With the combination of traditional Mayan culture and the yogic influence, a deep respect for our natural planet is found along the shores. Eco-hotels and tours are popular, so too is sustainable fashion and plant-based organic food. Together they create the possibility to have an ‘eco-holiday’ and connect back to nature. During the 8 days I was there, I was able to explore the best restaurants such as Raw Love which hands down does the best smoothie bowls in the world (I tested daily!) The Real Coconut, Taboo and Rosa Negra while Arca was great for dinner and music. 

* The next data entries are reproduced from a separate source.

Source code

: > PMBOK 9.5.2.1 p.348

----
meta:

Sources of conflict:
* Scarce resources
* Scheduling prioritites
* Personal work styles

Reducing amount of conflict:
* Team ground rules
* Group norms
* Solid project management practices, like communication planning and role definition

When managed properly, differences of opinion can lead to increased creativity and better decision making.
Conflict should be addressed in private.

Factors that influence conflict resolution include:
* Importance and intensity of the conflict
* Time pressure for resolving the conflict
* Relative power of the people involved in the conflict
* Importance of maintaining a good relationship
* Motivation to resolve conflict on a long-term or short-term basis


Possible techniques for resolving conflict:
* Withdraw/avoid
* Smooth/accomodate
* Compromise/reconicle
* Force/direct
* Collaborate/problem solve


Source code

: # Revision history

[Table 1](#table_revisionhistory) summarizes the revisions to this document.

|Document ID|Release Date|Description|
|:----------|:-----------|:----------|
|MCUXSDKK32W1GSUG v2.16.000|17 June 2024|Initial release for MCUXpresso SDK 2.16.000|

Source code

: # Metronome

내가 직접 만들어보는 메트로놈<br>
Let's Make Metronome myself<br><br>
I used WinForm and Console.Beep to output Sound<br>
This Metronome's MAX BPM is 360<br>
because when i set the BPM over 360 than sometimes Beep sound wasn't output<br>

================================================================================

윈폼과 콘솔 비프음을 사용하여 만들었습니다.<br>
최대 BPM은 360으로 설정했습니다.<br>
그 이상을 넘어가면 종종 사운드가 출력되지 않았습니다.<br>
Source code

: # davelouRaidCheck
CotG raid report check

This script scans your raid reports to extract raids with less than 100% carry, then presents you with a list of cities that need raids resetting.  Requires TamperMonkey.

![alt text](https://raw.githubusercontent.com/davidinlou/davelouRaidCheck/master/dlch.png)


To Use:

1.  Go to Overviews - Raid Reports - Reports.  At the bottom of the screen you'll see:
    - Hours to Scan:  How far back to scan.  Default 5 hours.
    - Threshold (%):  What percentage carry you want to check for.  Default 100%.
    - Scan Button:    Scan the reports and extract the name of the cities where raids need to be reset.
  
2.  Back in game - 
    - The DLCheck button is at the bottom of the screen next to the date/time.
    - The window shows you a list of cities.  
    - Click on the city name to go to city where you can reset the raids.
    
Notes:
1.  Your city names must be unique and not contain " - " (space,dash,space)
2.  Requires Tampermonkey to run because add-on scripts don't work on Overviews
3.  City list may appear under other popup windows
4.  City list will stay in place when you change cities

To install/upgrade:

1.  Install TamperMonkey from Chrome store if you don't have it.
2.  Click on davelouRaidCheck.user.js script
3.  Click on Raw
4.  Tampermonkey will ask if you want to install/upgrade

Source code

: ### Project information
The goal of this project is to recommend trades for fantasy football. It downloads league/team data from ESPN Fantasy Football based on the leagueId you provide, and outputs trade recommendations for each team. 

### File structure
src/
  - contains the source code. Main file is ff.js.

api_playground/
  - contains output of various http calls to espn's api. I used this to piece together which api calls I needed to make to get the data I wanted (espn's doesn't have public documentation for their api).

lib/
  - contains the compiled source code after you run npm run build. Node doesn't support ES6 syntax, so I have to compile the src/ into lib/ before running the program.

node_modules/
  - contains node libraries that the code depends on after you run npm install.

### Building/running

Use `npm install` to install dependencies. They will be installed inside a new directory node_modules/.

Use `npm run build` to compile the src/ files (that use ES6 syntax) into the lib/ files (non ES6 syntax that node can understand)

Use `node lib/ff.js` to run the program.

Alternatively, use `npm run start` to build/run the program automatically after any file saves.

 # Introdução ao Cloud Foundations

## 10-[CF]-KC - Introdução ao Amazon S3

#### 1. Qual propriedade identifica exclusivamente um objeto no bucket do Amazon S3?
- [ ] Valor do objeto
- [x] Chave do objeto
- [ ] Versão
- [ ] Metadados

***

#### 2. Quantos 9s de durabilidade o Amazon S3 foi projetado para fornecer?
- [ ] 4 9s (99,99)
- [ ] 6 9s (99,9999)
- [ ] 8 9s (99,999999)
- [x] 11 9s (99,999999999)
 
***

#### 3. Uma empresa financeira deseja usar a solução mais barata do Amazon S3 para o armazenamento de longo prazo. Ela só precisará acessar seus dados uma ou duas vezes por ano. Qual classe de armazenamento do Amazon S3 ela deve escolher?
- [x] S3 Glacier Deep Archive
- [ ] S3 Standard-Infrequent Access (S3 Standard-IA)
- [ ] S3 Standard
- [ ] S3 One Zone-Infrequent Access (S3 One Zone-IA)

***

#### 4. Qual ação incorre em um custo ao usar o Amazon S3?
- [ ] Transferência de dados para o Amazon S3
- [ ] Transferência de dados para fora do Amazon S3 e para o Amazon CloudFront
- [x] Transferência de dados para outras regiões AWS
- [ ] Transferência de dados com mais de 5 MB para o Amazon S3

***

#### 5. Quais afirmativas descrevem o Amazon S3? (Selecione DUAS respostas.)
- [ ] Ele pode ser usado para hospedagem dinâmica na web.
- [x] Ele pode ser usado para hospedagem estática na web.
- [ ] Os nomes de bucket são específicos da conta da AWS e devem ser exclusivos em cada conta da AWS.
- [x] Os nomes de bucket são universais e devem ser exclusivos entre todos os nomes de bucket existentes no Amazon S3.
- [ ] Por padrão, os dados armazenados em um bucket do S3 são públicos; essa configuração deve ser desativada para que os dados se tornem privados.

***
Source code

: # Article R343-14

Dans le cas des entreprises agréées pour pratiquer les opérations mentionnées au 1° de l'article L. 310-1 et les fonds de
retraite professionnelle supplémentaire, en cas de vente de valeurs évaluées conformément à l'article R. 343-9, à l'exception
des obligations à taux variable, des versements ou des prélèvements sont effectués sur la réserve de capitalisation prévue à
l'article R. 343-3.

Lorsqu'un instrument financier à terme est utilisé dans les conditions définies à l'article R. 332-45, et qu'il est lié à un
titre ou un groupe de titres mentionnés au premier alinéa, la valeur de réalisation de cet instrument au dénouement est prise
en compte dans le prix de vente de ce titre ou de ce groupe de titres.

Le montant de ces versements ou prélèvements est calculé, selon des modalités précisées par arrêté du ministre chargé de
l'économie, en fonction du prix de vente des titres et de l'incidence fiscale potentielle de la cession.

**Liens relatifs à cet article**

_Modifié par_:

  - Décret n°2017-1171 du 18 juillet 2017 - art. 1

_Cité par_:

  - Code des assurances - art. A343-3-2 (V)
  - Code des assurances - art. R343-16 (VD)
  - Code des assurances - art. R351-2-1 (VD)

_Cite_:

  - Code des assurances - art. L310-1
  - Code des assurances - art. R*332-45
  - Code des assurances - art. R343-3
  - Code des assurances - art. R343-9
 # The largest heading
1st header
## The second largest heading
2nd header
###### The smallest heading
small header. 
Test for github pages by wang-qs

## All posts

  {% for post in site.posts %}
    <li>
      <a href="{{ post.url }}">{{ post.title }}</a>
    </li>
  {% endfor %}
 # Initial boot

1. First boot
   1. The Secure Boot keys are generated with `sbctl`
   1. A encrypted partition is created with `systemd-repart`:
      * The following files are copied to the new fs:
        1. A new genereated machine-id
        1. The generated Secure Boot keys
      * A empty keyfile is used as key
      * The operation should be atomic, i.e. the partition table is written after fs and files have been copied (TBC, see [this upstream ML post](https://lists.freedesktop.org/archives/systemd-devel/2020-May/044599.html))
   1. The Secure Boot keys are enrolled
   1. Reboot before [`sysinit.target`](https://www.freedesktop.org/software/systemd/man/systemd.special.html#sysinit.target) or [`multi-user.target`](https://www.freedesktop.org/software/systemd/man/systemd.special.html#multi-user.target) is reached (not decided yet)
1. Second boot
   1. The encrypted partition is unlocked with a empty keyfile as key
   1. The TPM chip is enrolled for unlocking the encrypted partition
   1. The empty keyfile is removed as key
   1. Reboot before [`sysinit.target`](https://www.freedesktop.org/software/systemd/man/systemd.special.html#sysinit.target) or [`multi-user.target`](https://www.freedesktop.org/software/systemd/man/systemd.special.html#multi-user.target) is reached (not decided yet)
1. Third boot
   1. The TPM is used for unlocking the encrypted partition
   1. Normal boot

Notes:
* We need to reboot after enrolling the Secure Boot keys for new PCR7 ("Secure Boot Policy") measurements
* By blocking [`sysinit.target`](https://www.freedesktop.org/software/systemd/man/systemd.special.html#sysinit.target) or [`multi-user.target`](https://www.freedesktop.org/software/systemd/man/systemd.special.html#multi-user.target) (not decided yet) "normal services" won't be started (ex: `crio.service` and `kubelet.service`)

Hotels line the shores with Nomade’s wellness experience ranging from biodynamic breath workshops to Temazcals, to silent disco yoga to cacao ceremonies. Papaya Playa Project has set a goal to become zero emissions and zero contamination community by June 2018 while Alaya Tulum – who adopted the UN’s 17 sustainable development areas and made it their mission to address each one of them – is a hotspot for arts and holistic wellness. Azulik, voted one of the best eco-friendly sustainable hotels in 2016, merges the need to capture its beauty, with wildlife and the natural world.

When to visit?

Tulum’s all-year balmy climes has made it a popular choice in recent years. High season is November – March before it becomes oppressively hot. Low season is from June – October and is classed as the rainy season, but the showers are fleeting and in return Tulum is less busy whilst still serving up 30C heat. 

Can you have an ‘eco-holiday?

Many would say that there is no such thing as an ‘eco-holiday’, with Tulum being 5,021 miles from London and requiring a large number of carbon air miles to travel there. I totally respect this (and feel the guilt for taking air travel), yet there is an importance of travelling the world to visit other cultures and traditions and to explore the world that we are trying to save. However, travelling to Tulum for that one trip a year, rather than the European jet-setting that most Brits do each summer could not only be better for the planet per mile, but also more expansive for our minds. 

There are ways to offset our carbon use through projects such as U-capture who partner with projects to help take carbon out of the atmosphere. And although I respect that they are not as effective as not taking a flight, the journey to a sustainable lifestyle is certainly not straight forward. 

Travelling with an Eco-conscience

If we are to continue travelling, it’s about conscious travelling. That means travelling less frequently and to destinations that have sustainability at its core. Tulum is one of those destinations. Be prepared to be spoiled with delicious food, smoothies, daily yoga but most importantly a connection back to nature and the beauty of the world that we live in.